Re: perf test hybrid failing on 14700K

From: Mark Rutland
Date: Mon Jan 15 2024 - 06:01:14 EST


On Wed, Jan 10, 2024 at 08:29:18AM -0800, Ian Rogers wrote:
> On Tue, Jan 9, 2024 at 8:37 AM Mark Rutland <mark.rutland@xxxxxxx> wrote:
> >
> > On Fri, Jan 05, 2024 at 09:21:21AM -0800, Ian Rogers wrote:
> > > While much has been done in the perf tool to work around latent issues
> > > with ARM's PMU drivers and the behavior changes they have instigated,
> > > except for 5c816728651a ("arm_pmu: Add PERF_PMU_CAP_EXTENDED_HW_TYPE
> > > capability") where I wrote the original version, there doesn't seem to
> > > have been progress made on the ARM PMU driver nor on ARM testing -
> > > which was why such an issue could exist for so long, across numerous
> > > Linux releases and ultimately break Hector and Martin.
> >
> > Ian, which latent issues in the PMU drivers are you referring to?
>
> Core PMUs generally have a lookup from legacy to non-legacy event,
> from the past discussion this was missing on the problematic PMUs
> hence the sysfs versions.

I don't know what you mean there, so I think you may have the wrong end of the
stick.

All the ARM PMU drivers handle revelant PERF_EVENT_TYPE_HARDWARE events
directly; they check perf_event_attr::type, and interpret
perf_event_attr::config dependent upon this.

For example, the Apple M1 PMU driver has a table mapping
PERF_COUNT_HW_CPU_CYCLES and PERF_COUNT_HW_INSTRUCTIONS to its native events:

https://git.kernel.org/pub/scm/linux/kernel/git/torvalds/linux.git/tree/drivers/perf/apple_m1_cpu_pmu.c?h=v6.7#n134

.. which is used by the m1_pmu_map_event() and m2_pmu_map_event() callbacks:

https://git.kernel.org/pub/scm/linux/kernel/git/torvalds/linux.git/tree/drivers/perf/apple_m1_cpu_pmu.c?h=v6.7#n485

.. which is used by __hw_perf_event_init() when called by armpmu_event_init,
which is used as the pmu::event_init() callback:

https://git.kernel.org/pub/scm/linux/kernel/git/torvalds/linux.git/tree/drivers/perf/arm_pmu.c?h=v6.7#n443
https://git.kernel.org/pub/scm/linux/kernel/git/torvalds/linux.git/tree/drivers/perf/arm_pmu.c?h=v6.7#n500

The sysfs events were added so that PMU-specific events (in the namespace of
the PMU's dynamic type id) could be advertised to userspace. Those weren't
added in lieu of the PERF_EVENT_TYPE_HARDWARE events.

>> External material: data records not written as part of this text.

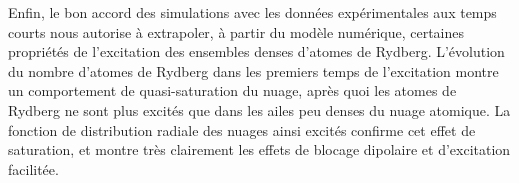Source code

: %

Enfin, le bon accord des simulations avec les données expérimentales aux temps courts nous autorise à extrapoler, à partir du modèle numérique, certaines propriétés de l'excitation des ensembles denses d'atomes de Rydberg.
L'évolution du nombre d'atomes de Rydberg dans les premiers temps de l'excitation montre un comportement de quasi-saturation du nuage, après quoi les atomes de Rydberg ne sont plus excités que dans les ailes peu denses du nuage atomique.
La fonction de distribution radiale des nuages ainsi excités confirme cet effet de saturation, et montre très clairement les effets de blocage dipolaire et d'excitation facilitée.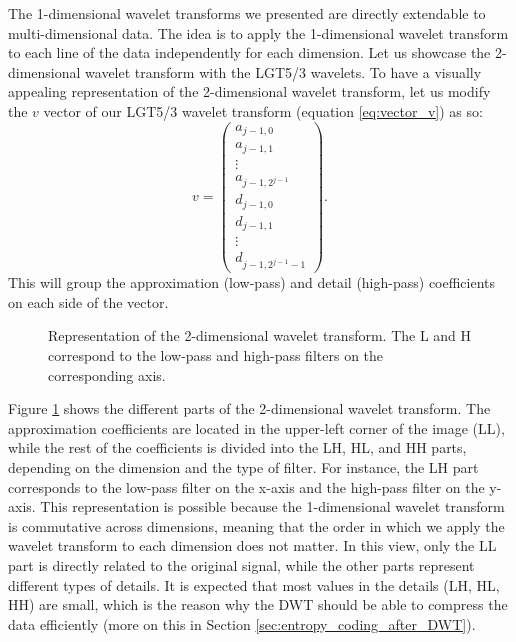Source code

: The 1-dimensional wavelet transforms we presented are directly extendable to multi-dimensional data.
The idea is to apply the 1-dimensional wavelet transform to each line of the data independently for each dimension.
Let us showcase the 2-dimensional wavelet transform with the LGT5/3 wavelets.
To have a visually appealing representation of the 2-dimensional wavelet transform, let us modify the $v$ vector of our LGT5/3 wavelet transform (equation \ref{eq:vector_v}) as so:
\begin{equation}
    v=\begin{pmatrix} a_{j-1,0}\\ a{_{j-1,1}}\\ \vdots\\ a_{j-1,2^{j-1}}\\ d_{j-1,0}\\ d_{j-1,1}\\ \vdots\\ d_{j-1,2^{j-1}-1} \end{pmatrix}.
\end{equation}
This will group the approximation (low-pass) and detail (high-pass) coefficients on each side of the vector.

\begin{figure}[htbp]
    \centering
    
    \caption{
        Representation of the 2-dimensional wavelet transform.
        The L and H correspond to the low-pass and high-pass filters on the corresponding axis.
    }
    \label{fig:2D_DWT}
\end{figure}

Figure \ref{fig:2D_DWT} shows the different parts of the 2-dimensional wavelet transform.
The approximation coefficients are located in the upper-left corner of the image (LL), while the rest of the coefficients is divided into the LH, HL, and HH parts, depending on the dimension and the type of filter.
For instance, the LH part corresponds to the low-pass filter on the x-axis and the high-pass filter on the y-axis.
This representation is possible because the 1-dimensional wavelet transform is commutative across dimensions, meaning that the order in which we apply the wavelet transform to each dimension does not matter.
In this view, only the LL part is directly related to the original signal, while the other parts represent different types of details.
It is expected that most values in the details (LH, HL, HH) are small, which is the reason why the DWT should be able to compress the data efficiently (more on this in Section \ref{sec:entropy_coding_after_DWT}).

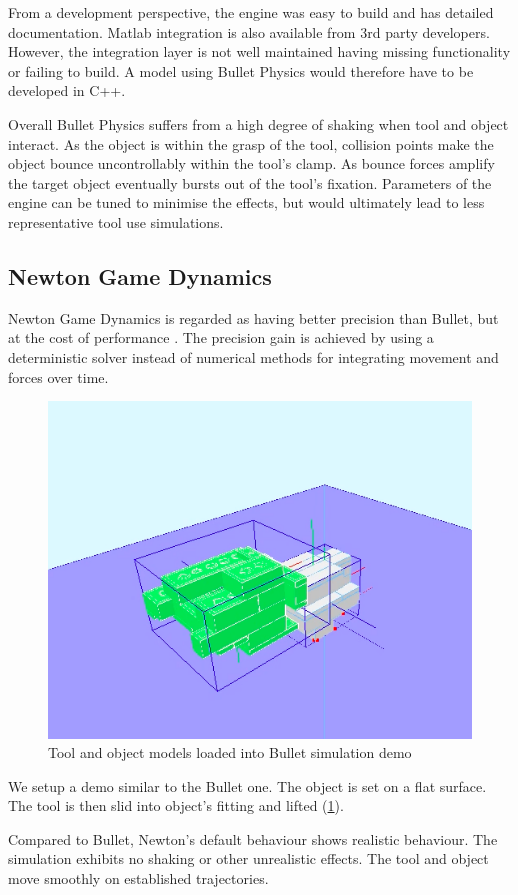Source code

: \documentclass[11]{article}
\begin{document}
From a development perspective, the engine was easy to build and has detailed documentation.
Matlab integration is also available from 3rd party developers. 
However, the integration layer is not well maintained having missing functionality or failing to build.
A model using Bullet Physics would therefore have to be developed in C++. 

Overall Bullet Physics suffers from a high degree of shaking when tool and object interact. 
As the object is within the grasp of the tool, collision points make the object bounce uncontrollably within the tool's clamp. As bounce forces amplify the target object eventually bursts out of the tool's fixation.  
Parameters of the engine can be tuned to minimise the effects, but would ultimately lead to less representative tool use simulations. 

\subsection{Newton Game Dynamics}
Newton Game Dynamics is regarded as having better precision than Bullet, but at the cost of performance \cite{hummel2012}. 
The precision gain is achieved by using a deterministic solver instead of numerical methods for integrating movement and forces over time. 

\begin{figure}[h]
  \centering
  \includegraphics[width=.5\textwidth]{./figures/newton_demo.png}
  \caption{Tool and object models loaded into Bullet simulation demo}
  \label{fig:newton_demo}
\end{figure}      

We setup a demo similar to the Bullet one.
The object is set on a flat surface. 
The tool is then slid into object's fitting and lifted (\ref{fig:newton_demo}). 

Compared to Bullet, Newton's default behaviour shows realistic behaviour. 
The simulation exhibits no shaking or other unrealistic effects.
The tool and object move smoothly on established trajectories. 
\end{document}
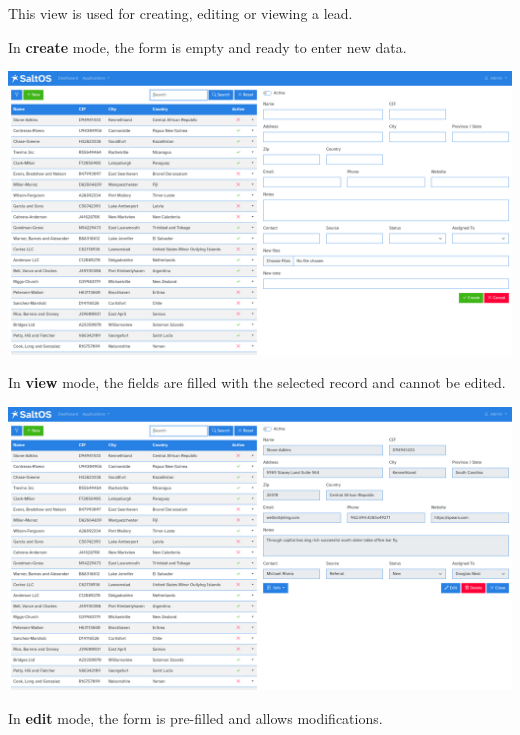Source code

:\documentclass[a4paper]{article}
\begin{document}
This view is used for creating, editing or viewing a lead.

In \textbf{create} mode, the form is empty and ready to enter new data.

\begin{center}\includegraphics[width=1\textwidth]{../ujest/snaps/test-screenshots-js-screenshots-crm-leads-create-en-us-1-snap.png}\end{center}

In \textbf{view} mode, the fields are filled with the selected record and cannot be edited.

\begin{center}\includegraphics[width=1\textwidth]{../ujest/snaps/test-screenshots-js-screenshots-crm-leads-view-100-en-us-1-snap.png}\end{center}

In \textbf{edit} mode, the form is pre-filled and allows modifications.
\end{document}
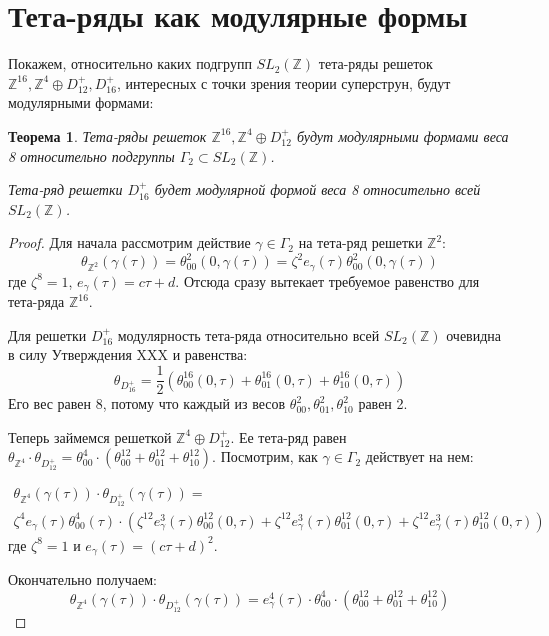 \documentclass{article}
\newcommand{\ZZ}{\mathbb{Z}}
\theoremstyle{break}
\newtheorem{theorem}{Теорема}[section]
\begin{document}
\section{Тета-ряды как модулярные формы}

Покажем, относительно каких подгрупп $SL_2(\ZZ)$ тета-ряды решеток $\ZZ^{16}, \ZZ^4 \oplus D_{12}^+, D_{16}^+$, интересных с точки зрения теории суперструн, будут модулярными формами:


\begin{theorem}
	Тета-ряды решеток $\ZZ^{16},  \ZZ^4 \oplus D_{12}^+$ будут модулярными формами
	веса 8 относительно подгруппы $\Gamma_2 \subset SL_2(\ZZ)$.
	
	Тета-ряд решетки $D_{16}^+$ будет модулярной формой веса 8 относительно всей $SL_2(\ZZ)$.
\end{theorem}

\begin{proof}
	Для начала рассмотрим действие $\gamma \in \Gamma_2$ на тета-ряд решетки $\ZZ^{2}$:
	$$
		\theta_{\ZZ^2}(\gamma(\tau))=\theta_{00}^2(0, \gamma(\tau)) = \zeta^2 e_{\gamma}(\tau) \theta^2_{00}(0, \gamma(\tau))
	$$
	где $\zeta^8=1$, $e_\gamma(\tau)=c \tau + d$. Отсюда сразу вытекает требуемое равенство для тета-ряда $\ZZ^{16}$.
	
	Для решетки $D_{16}^+$ модулярность тета-ряда относительно всей $SL_2(\ZZ)$ очевидна в силу Утверждения XXX и равенства:
	$$\theta_{D_{16}^+}=\frac{1}{2}(\theta_{00}^{16}(0, \tau) + \theta_{01}^{16}(0, \tau) + \theta_{10}^{16}(0, \tau))$$
	Его вес равен 8, потому что каждый из весов 
	$\theta_{00}^2, \theta_{01}^2, \theta_{10}^2$ равен 2.
	
	Теперь займемся решеткой $\ZZ^4 \oplus D_{12}^+$. Ее тета-ряд равен $\theta_{\ZZ^4} \cdot \theta_{D_{12}^+} = \theta_{00}^4 \cdot (\theta_{00}^{12} + \theta_{01}^{12} + \theta_{10}^{12})$. Посмотрим, как $\gamma \in \Gamma_2$ действует на нем:

\begin{equation*}
	\begin{split}
		\theta_{\ZZ^4}(\gamma(\tau)) \cdot \theta_{D_{12}^+}(\gamma(\tau)) = \\		
		\zeta^4 e_{\gamma}(\tau)\theta_{00}^4 (\tau) \cdot
		(
			\zeta^{12} e_{\gamma}^3(\tau)\theta_{00}^{12} (0, \tau)
			+ \zeta^{12} e_{\gamma}^3(\tau)\theta_{01}^{12} (0, \tau)
			+ \zeta^{12} e_{\gamma}^3(\tau)\theta_{10}^{12} (0, \tau)
		)
	\end{split}
\end{equation*}
	где $\zeta^8=1$ и $e_\gamma(\tau) = (c\tau + d)^2$.
	
	Окончательно получаем:
	$$
		\theta_{\ZZ^4}(\gamma(\tau)) \cdot \theta_{D_{12}^+}(\gamma(\tau))
		=
		e_{\gamma}^4(\tau)\cdot \theta_{00}^4 \cdot (\theta_{00}^{12} + \theta_{01}^{12} + \theta_{10}^{12})
	$$
	
\end{proof}
\end{document}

When support for big.LITTLE was added (years prior to the introduction of the
extended HW type support), it was necessary to use those sysfs events to target
events to specific PMUs (since those used the PMU's dynamic type id, and would
only be handled by that specific PMU). Hence why Marc and Hector were using
those events on their systems.

AFAICT there's nothing missing from the drivers w.r.t. event mapping.

The problem Hector and Marc encountered was the result of a number of
interacting parts:

1) The logic in the perf tool to detect support for extended type support was
not robust to PMUs requiring event filters and failed to detect support for
the extended type for the Apple PMUs which require the exclude_guest filter.

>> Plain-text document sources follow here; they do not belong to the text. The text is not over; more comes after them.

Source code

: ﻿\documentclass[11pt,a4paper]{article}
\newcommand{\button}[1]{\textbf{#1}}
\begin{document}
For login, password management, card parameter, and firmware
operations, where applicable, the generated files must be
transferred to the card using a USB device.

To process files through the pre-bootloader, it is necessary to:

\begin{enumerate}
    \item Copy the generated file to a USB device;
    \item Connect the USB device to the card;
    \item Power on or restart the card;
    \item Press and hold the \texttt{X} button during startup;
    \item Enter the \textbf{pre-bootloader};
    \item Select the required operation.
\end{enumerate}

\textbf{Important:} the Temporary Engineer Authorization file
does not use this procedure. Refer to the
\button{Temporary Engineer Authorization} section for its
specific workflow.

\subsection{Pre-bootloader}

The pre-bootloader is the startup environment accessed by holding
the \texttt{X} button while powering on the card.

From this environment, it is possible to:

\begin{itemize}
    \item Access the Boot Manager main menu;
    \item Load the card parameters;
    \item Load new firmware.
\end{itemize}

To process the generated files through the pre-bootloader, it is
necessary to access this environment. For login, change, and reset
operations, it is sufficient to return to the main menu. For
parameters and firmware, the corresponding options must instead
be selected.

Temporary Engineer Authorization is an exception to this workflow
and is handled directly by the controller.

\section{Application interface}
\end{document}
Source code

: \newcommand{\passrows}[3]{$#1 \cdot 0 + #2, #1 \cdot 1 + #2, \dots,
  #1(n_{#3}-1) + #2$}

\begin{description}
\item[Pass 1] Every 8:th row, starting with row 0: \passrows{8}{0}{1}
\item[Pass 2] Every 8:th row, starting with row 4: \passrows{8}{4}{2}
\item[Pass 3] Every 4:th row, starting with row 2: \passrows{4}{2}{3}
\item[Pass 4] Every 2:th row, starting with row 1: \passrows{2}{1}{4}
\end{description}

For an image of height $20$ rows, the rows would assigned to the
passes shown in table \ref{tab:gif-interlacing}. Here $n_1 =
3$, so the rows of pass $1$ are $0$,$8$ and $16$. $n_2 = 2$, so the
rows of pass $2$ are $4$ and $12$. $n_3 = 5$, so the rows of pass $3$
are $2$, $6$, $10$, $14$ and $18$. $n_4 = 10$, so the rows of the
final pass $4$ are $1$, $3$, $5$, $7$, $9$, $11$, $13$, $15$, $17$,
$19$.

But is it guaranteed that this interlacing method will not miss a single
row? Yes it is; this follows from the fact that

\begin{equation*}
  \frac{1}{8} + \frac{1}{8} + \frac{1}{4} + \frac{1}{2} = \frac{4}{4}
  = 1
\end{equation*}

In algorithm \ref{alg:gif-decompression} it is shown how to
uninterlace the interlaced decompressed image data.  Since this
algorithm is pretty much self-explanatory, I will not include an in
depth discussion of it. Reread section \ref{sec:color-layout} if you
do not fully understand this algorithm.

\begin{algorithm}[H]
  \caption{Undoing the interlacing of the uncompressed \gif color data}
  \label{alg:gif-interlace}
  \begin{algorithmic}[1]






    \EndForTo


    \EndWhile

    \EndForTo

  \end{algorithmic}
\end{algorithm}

2) The interpretation of 'pmu/event/' was changed to try to interpret 'event'
as a PERF_EVENT_TYPE_HARDWARE event. For the Apple PMU, this changed the
interpretation of 'apple_pmu_name/cycles/' and
'apple_pmu_name/instructions/'.

3) Even in the absence of (detected) support for extended type support, the
perf tool interpreted 'apple_pmu_name/cycles/' and
'apple_pmu_name/instructions/' as PERF_EVENT_TYPE_HARDWARE events, but since
it thought that the kernel didn't support the extended HW type, it didn't
set the extended bits to target specific PMUs. Hence the kernel didn't know
which PMUs to route the events to specifically, and those were handled by an
arbitrary PMU which could handle PERF_EVENT_TYPE_HARDWARE events.

.. hence the issue that Hector and Marc reported with events going to a
different PMU from what they explicitly requested.

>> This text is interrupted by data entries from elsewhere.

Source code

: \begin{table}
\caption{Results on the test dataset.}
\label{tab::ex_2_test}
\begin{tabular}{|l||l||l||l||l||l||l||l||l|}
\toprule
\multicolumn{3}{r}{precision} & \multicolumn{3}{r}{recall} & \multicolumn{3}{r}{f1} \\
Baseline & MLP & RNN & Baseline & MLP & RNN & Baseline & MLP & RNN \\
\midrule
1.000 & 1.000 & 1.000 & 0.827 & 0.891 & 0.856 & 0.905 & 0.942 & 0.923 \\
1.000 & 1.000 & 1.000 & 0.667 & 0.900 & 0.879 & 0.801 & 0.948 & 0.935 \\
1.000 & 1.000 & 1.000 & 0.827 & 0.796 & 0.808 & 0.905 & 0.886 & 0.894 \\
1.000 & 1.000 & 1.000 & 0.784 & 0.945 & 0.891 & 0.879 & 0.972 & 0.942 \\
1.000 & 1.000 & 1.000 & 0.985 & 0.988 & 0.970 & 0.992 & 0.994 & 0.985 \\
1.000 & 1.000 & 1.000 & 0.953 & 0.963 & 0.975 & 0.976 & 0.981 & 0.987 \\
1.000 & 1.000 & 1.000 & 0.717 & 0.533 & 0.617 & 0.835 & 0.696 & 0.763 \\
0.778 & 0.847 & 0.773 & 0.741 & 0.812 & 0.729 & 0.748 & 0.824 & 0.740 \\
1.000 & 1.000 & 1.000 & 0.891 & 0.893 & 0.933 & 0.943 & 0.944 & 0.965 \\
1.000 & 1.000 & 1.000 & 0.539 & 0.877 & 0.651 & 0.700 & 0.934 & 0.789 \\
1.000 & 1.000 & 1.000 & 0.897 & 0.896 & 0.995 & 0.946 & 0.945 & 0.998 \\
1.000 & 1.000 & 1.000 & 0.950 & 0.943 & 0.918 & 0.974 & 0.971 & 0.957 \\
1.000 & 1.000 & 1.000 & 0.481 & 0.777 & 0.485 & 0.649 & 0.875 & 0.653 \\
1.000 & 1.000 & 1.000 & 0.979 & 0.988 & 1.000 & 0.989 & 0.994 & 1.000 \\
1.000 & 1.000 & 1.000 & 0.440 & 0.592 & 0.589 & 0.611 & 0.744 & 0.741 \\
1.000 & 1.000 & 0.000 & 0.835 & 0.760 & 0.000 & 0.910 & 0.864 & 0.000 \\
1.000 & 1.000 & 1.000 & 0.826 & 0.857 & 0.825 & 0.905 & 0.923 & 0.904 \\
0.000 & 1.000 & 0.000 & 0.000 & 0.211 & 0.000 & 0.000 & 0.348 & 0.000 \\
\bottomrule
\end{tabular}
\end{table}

As I've said before, I think that (2) is a problem in its own right, since even
with (1) fixed, clashing event names could have different semantics, and it
would be better to have a distinct syntax for "PERF_EVENT_TYPE_HARDWARE event
on this specific PMU" vs "native event on this PMU".

> > I already pointed out that one of the problems you have claimed to be a driver
> > bug is actually due to userspace incorrectly detecting support for the extended
> > HW type, and I suggested some options which you have so far ignored:
> >
> > https://lore.kernel.org/lkml/ZV-CUlQhlkdOzfFZ@xxxxxxxxxxxxxxxxxxxxxxxxxxxxxx/
> > https://lore.kernel.org/lkml/ZV-ItX1eMeIdo_00@xxxxxxxxxxxxxxxxxxxxxxxxxxxxxx/
>
> Those suggestions look fine but you seemed to be suggesting testing.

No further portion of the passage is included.